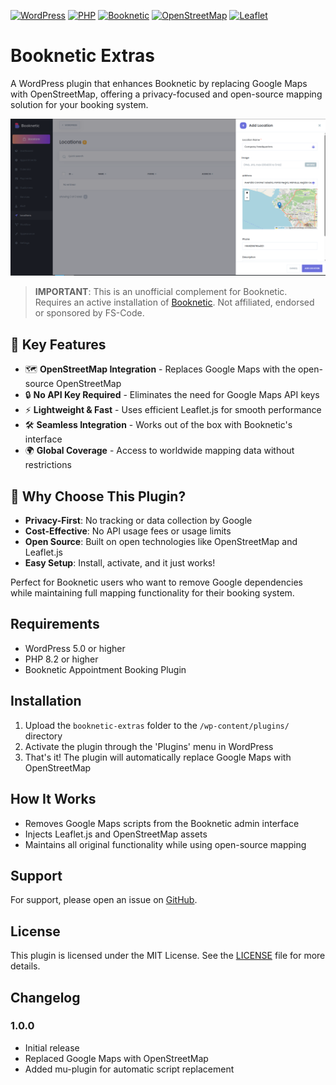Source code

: [![WordPress](https://img.shields.io/badge/WordPress-21759B?style=for-the-badge&logo=wordpress&logoColor=white)](https://wordpress.org/)
[![PHP](https://img.shields.io/badge/PHP-777BB4?style=for-the-badge&logo=php&logoColor=white)](https://www.php.net/)
[![Booknetic](https://img.shields.io/badge/Booknetic-FF6B35?style=for-the-badge&logo=bookstack&logoColor=white)](https://www.booknetic.com/)
[![OpenStreetMap](https://img.shields.io/badge/OpenStreetMap-7EBC6F?style=for-the-badge&logo=OpenStreetMap&logoColor=white)](https://www.openstreetmap.org/)
[![Leaflet](https://img.shields.io/badge/Leaflet-199900?style=for-the-badge&logo=Leaflet&logoColor=white)](https://leafletjs.com/)

# Booknetic Extras

A WordPress plugin that enhances Booknetic by replacing Google Maps with OpenStreetMap, offering a privacy-focused and open-source mapping solution for your booking system.

![Booknetic Extras Screenshot](screenshot.png)

> **IMPORTANT**: This is an unofficial complement for Booknetic. 
> Requires an active installation of [Booknetic](https://www.booknetic.com/).
> Not affiliated, endorsed or sponsored by FS-Code.

## 🌟 Key Features

- 🗺️ **OpenStreetMap Integration** - Replaces Google Maps with the open-source OpenStreetMap
- 🔒 **No API Key Required** - Eliminates the need for Google Maps API keys
- ⚡ **Lightweight & Fast** - Uses efficient Leaflet.js for smooth performance
- 🛠️ **Seamless Integration** - Works out of the box with Booknetic's interface
- 🌍 **Global Coverage** - Access to worldwide mapping data without restrictions

## 🚀 Why Choose This Plugin?

- **Privacy-First**: No tracking or data collection by Google
- **Cost-Effective**: No API usage fees or usage limits
- **Open Source**: Built on open technologies like OpenStreetMap and Leaflet.js
- **Easy Setup**: Install, activate, and it just works!

Perfect for Booknetic users who want to remove Google dependencies while maintaining full mapping functionality for their booking system.

## Requirements

- WordPress 5.0 or higher
- PHP 8.2 or higher
- Booknetic Appointment Booking Plugin

## Installation

1. Upload the `booknetic-extras` folder to the `/wp-content/plugins/` directory
2. Activate the plugin through the 'Plugins' menu in WordPress
3. That's it! The plugin will automatically replace Google Maps with OpenStreetMap

## How It Works

- Removes Google Maps scripts from the Booknetic admin interface
- Injects Leaflet.js and OpenStreetMap assets
- Maintains all original functionality while using open-source mapping

## Support

For support, please open an issue on [GitHub](https://github.com/dansp89/booknetic-extras/issues).

## License

This plugin is licensed under the MIT License. See the [LICENSE](LICENSE) file for more details.

## Changelog

### 1.0.0
* Initial release
* Replaced Google Maps with OpenStreetMap
* Added mu-plugin for automatic script replacement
• • • • • • •
**REQUIRED ACTION:** Filter this listing and copy only the lines holding the word "higher".

**EXERCISE ANSWER:**
- WordPress 5.0 or higher
- PHP 8.2 or higher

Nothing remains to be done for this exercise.